Tags

Quick note, I am currently studying for my GRE that I am taking tommorow- wish me luck! Once I take the test and finnish up the few other tasks I have for my application I will be back in full force. I still have some SFAA sessions to talk about and a few other topics. I’ve just been bogged down with applying to grad school (all in 3 weeks mind you).

Recently, Kelly Hale did a post about starting an undergraduate community for aspiring archaeologists. This post raised a few good questions such as, what purpose would this serve?

Personally, I think this is a fantastic idea for a few reasons. When I was an undergraduate, I felt like there really was not much comrodery amongst the undergrads- at least not anywhere near what the grad students seemed to have. This may have been by choice, or it may have been because there really weren’t very many opportunity for such relationships to develop. As Hale points out in the post, undergrads are going through the same experiences and have the similar feelings, a community would be a great place for the undergrads to share and discuss their experiences.

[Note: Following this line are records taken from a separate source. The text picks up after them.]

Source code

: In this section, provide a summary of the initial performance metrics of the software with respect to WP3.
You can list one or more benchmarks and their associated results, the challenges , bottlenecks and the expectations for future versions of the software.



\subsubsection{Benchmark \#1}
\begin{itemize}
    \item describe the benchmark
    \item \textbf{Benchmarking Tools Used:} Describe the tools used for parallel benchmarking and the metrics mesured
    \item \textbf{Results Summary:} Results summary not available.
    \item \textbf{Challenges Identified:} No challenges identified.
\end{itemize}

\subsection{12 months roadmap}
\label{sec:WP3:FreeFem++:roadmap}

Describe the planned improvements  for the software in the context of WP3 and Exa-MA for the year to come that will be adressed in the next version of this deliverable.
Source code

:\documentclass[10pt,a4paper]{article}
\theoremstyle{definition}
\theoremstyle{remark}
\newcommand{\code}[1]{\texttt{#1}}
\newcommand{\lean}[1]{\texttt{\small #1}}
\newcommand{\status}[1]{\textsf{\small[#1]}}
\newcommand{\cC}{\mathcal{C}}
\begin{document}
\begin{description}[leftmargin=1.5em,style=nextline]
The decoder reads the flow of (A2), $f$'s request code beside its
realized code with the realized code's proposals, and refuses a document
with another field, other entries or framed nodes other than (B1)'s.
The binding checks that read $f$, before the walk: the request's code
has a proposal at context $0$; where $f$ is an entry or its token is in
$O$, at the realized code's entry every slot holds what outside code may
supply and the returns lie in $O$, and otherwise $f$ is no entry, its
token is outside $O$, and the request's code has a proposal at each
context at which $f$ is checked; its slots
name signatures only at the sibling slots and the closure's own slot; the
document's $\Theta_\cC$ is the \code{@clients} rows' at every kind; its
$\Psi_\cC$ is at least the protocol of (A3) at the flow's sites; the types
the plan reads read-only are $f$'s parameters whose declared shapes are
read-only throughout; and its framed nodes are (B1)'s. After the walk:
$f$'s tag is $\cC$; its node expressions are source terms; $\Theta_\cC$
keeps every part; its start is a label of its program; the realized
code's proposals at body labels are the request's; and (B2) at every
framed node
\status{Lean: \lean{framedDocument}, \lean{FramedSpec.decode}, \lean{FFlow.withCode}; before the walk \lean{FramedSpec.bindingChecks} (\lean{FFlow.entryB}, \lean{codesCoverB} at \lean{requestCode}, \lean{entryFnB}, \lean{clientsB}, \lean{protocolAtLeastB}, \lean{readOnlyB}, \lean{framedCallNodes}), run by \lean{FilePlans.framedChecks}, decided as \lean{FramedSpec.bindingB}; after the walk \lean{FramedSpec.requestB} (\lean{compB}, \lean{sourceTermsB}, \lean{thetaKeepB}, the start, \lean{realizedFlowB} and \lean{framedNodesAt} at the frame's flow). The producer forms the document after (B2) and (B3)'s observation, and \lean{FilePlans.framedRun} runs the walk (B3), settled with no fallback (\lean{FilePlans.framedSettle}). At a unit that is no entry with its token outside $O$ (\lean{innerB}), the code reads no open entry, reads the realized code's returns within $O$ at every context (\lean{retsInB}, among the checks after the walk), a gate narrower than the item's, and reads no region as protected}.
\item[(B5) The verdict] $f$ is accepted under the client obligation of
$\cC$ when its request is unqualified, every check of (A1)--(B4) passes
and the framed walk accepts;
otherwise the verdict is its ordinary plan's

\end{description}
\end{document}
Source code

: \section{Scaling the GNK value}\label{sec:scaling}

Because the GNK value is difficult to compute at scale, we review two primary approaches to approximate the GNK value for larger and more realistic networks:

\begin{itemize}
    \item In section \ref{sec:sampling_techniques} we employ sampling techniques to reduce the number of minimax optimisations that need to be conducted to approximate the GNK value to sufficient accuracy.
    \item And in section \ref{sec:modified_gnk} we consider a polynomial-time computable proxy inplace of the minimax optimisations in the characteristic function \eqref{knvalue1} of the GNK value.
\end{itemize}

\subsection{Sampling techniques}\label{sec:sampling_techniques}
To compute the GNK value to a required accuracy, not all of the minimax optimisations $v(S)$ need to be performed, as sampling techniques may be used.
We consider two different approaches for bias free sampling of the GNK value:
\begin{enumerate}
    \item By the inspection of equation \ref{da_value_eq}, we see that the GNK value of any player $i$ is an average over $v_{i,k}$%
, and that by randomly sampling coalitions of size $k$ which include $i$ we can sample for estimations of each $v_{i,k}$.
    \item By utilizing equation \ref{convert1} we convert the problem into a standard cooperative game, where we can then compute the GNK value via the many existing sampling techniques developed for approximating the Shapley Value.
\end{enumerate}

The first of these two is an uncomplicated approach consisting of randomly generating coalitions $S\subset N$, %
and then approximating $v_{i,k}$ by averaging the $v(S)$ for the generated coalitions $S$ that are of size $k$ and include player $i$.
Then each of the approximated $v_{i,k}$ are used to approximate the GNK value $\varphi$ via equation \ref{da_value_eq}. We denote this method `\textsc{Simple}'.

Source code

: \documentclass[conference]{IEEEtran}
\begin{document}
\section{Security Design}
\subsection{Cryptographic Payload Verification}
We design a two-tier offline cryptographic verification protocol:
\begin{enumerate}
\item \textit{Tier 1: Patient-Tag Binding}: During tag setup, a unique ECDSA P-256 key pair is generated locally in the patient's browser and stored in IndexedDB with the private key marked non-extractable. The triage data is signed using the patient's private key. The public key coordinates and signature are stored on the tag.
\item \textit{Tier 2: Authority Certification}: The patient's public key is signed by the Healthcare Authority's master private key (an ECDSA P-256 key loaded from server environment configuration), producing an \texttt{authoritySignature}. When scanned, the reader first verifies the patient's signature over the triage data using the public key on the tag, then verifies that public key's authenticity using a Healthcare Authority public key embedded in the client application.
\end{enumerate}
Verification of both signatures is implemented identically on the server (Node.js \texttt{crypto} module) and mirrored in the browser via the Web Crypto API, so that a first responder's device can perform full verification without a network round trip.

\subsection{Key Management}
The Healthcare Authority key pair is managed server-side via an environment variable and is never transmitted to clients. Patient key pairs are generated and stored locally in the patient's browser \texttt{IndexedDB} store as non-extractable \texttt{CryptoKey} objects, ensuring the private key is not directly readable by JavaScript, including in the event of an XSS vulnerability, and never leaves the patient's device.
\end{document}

As a graduate, I feel connected to my undergraduate school and more specifically the department. I volunteered at the SFAA 2007 table in Vancouver while at the conference this year- I didn’t need to, but I wanted to help because I could. It means something to me to be an alumni, even if it’s just as an undergrad. However, the department really doesn’t foster these types of graduate relationships- you get your BA and your on your own. (Just to clarify, I’m not specifically attacking my old department at all, but departments in general). I don’t really talk to too many of my peers anymore, maybe 4 or 5. I do still however talk to a bunch of my professors still.

The social aspects of a community are clearly beneficial during school; comrodery, networking, encouragement, and knowing others have the same problems/concerns/fears. However, this can continue after undergrad if you form the relationships during school. It also helps to strengthen the department’s community, more people may be willing to volunteer and/or have social gatherings. This may lead to the department being more interesting and inviting to prospective students.

My problem with most undergraduate programs is that they do nothing to encourage the undergraduates to bond (other than in classes of course). Graduate students seem to have clubs and gatherings, listservs, but why can’t the undergraduates do the same?

I think that a forum would be an inexpensive and low maintenance way for the undergraduates to seek each other out and bond.